WORK REQUIRED ::
From the records below, copy out each line that has the word "Example".

^^^^^^^^

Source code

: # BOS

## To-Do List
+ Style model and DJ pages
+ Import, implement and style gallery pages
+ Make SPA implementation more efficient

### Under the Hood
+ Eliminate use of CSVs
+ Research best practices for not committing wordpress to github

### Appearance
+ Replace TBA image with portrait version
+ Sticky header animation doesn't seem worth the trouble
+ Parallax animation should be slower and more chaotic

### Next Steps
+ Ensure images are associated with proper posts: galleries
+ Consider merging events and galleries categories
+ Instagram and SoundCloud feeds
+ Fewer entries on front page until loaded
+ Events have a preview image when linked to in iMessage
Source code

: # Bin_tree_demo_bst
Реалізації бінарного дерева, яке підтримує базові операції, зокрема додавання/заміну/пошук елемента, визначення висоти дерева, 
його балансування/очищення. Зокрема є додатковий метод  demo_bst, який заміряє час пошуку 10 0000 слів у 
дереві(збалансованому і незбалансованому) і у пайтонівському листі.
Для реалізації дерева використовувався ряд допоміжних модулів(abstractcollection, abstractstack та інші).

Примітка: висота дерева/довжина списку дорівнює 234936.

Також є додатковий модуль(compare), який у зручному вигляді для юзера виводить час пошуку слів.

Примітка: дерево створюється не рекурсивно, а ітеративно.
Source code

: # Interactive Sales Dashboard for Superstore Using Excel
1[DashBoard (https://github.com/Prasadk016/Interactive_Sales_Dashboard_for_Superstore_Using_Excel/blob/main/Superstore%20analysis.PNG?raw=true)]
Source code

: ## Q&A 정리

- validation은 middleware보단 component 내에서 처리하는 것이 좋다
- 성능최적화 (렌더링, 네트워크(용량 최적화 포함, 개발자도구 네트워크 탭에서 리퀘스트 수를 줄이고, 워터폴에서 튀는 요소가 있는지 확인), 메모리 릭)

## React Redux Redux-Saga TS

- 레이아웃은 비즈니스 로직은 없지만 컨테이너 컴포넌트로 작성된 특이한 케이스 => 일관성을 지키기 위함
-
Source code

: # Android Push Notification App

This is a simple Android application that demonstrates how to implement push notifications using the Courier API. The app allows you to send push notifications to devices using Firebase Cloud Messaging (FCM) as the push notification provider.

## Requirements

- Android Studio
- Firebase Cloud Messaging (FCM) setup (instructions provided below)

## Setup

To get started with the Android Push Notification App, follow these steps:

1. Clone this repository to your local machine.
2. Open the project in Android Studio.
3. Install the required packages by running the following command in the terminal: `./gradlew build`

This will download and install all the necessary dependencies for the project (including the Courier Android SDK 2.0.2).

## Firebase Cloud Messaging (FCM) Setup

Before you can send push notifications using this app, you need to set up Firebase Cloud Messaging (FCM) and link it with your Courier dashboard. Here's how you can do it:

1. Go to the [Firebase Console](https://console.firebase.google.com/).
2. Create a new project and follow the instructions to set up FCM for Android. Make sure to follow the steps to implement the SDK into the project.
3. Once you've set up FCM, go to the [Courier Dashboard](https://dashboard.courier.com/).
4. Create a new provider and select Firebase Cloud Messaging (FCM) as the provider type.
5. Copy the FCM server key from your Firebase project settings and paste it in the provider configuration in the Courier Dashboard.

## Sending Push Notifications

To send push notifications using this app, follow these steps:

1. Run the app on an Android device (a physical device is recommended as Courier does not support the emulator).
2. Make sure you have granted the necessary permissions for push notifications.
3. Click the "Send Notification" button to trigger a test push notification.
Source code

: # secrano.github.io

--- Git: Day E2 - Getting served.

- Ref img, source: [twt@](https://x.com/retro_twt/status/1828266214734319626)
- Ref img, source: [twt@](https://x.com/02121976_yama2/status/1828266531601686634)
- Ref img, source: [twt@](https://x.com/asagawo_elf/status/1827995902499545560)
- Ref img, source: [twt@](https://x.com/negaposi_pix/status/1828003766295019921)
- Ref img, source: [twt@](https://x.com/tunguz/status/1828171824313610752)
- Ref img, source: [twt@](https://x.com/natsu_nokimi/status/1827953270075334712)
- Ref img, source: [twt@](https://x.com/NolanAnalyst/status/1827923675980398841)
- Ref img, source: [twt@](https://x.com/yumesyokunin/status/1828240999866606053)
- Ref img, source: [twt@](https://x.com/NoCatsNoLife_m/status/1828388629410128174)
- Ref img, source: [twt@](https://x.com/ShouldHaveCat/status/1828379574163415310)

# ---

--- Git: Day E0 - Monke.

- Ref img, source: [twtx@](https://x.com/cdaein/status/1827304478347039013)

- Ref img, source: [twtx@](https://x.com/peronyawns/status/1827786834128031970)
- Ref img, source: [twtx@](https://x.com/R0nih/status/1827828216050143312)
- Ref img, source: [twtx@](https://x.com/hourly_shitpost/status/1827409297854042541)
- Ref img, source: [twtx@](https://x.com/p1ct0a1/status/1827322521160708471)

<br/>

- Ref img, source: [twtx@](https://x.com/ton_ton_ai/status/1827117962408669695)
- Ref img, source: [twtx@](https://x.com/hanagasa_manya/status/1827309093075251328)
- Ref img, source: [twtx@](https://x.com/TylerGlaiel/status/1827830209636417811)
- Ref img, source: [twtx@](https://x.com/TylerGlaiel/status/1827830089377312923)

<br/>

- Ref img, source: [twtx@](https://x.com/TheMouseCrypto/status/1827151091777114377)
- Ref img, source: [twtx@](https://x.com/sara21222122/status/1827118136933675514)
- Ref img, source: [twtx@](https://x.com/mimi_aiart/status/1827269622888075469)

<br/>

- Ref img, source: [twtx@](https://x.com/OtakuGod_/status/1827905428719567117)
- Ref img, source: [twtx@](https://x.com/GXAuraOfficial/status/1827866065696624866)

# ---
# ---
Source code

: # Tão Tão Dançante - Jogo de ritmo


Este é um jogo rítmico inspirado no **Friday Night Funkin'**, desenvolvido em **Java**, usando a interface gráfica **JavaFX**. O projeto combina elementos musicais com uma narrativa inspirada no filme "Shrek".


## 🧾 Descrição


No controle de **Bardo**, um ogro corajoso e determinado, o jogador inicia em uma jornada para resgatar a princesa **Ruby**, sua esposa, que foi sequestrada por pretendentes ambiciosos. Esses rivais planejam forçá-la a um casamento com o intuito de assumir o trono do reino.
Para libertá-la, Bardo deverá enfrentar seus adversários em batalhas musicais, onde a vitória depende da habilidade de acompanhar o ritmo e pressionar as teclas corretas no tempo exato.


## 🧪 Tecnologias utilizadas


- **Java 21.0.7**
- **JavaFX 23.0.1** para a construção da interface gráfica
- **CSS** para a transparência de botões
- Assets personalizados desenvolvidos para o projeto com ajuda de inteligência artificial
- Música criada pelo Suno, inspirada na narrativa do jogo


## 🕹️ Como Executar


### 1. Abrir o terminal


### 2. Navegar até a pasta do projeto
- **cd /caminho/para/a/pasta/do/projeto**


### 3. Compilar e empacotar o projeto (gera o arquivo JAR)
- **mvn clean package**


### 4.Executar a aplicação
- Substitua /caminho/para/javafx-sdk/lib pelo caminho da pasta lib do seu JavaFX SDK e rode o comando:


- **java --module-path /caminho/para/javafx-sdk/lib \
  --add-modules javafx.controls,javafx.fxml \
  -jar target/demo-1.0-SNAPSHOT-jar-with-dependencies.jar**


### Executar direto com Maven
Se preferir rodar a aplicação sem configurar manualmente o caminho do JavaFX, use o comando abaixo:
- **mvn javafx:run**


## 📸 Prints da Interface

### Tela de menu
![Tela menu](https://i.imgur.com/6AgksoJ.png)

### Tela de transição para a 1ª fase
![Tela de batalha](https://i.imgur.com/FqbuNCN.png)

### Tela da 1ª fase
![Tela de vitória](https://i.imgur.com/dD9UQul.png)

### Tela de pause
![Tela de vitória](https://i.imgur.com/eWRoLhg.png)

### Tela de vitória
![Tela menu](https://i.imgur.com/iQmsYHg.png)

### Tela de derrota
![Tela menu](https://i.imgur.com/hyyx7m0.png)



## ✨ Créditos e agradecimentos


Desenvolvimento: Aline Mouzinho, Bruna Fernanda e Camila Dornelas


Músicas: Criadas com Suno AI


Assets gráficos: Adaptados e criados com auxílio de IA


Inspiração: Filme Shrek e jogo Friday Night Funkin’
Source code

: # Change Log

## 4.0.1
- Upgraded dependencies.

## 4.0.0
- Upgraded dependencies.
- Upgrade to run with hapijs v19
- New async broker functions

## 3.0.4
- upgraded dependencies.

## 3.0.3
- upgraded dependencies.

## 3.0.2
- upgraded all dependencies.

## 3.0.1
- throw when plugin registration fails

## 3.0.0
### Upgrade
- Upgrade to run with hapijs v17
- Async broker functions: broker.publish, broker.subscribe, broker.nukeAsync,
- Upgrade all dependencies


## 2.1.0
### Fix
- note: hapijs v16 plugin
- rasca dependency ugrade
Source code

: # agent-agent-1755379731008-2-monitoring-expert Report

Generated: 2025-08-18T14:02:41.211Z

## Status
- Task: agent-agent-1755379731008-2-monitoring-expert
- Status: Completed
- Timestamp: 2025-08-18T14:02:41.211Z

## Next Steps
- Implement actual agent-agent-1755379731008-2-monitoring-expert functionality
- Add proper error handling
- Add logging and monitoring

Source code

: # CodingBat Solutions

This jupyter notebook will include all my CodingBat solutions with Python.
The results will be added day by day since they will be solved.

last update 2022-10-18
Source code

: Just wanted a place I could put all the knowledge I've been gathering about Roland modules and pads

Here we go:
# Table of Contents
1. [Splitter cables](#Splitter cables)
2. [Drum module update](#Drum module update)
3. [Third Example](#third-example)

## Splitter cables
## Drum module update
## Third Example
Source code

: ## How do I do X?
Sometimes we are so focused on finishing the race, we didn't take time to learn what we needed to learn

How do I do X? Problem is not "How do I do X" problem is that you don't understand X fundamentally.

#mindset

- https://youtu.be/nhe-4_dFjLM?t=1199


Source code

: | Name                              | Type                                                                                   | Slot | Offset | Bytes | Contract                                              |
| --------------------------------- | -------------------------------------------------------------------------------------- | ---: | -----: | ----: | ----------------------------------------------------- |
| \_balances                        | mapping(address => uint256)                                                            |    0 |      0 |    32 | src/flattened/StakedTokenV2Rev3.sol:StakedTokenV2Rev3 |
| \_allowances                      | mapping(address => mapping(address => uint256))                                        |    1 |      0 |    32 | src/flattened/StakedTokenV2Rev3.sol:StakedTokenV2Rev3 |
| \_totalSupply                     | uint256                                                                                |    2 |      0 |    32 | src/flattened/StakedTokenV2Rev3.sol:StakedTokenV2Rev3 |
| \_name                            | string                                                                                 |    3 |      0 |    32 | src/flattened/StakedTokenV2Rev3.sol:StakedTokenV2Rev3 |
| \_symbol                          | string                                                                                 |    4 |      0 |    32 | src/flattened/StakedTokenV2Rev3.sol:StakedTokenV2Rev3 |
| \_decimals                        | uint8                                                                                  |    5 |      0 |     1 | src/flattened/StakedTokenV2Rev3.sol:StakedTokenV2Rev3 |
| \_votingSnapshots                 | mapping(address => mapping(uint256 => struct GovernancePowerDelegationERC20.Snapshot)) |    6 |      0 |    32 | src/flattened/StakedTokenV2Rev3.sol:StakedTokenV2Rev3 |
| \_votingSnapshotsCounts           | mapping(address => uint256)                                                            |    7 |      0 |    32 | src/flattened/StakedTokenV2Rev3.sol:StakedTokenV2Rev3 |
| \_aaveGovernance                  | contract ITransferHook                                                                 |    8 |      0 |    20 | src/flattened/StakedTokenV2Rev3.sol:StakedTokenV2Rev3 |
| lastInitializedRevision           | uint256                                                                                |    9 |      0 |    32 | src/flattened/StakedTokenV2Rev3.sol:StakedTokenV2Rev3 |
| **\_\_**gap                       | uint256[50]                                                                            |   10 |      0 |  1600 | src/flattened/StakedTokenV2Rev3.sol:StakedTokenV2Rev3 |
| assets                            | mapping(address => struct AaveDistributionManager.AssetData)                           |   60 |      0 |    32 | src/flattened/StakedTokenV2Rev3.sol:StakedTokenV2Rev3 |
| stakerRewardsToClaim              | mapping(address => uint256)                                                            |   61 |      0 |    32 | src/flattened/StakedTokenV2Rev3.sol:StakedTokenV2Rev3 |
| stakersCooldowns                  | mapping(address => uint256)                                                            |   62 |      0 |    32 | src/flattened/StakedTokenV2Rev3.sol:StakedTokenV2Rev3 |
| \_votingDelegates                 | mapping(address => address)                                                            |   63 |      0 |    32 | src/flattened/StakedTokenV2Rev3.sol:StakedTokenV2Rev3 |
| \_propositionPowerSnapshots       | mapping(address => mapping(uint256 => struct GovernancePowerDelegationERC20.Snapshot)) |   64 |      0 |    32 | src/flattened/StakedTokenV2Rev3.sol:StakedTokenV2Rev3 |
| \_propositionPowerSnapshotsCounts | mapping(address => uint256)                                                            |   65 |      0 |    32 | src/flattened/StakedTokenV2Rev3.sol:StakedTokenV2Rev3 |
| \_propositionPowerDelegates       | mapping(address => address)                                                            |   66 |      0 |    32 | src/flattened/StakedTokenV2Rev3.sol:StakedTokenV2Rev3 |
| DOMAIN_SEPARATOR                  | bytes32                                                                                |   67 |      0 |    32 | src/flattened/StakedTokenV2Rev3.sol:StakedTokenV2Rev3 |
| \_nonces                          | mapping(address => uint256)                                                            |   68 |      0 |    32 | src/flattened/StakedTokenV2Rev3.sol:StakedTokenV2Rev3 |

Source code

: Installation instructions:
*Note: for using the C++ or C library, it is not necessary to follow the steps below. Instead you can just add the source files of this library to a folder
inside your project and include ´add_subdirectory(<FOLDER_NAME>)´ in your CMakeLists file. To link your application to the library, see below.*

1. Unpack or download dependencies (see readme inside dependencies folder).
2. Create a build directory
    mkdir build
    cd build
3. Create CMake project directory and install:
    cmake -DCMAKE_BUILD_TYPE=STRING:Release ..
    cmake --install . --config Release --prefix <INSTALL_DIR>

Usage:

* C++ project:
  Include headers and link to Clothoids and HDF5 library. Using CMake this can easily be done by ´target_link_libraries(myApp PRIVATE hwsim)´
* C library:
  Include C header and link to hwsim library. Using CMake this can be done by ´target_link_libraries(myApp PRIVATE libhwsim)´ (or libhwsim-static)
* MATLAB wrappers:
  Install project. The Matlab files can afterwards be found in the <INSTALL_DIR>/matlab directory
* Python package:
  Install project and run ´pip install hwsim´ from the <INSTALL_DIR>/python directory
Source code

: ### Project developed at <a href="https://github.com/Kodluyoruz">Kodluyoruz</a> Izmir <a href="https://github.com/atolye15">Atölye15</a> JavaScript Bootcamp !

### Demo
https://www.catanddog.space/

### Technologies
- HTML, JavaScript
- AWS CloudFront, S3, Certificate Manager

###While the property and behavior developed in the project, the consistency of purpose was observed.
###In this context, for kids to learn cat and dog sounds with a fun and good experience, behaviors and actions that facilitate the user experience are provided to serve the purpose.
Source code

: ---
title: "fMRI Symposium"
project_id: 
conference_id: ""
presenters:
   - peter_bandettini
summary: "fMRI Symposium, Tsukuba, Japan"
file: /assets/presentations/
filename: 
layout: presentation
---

^^^^^^^^

SOLVED PROBLEM ::
3. [Third Example](#third-example)
## Third Example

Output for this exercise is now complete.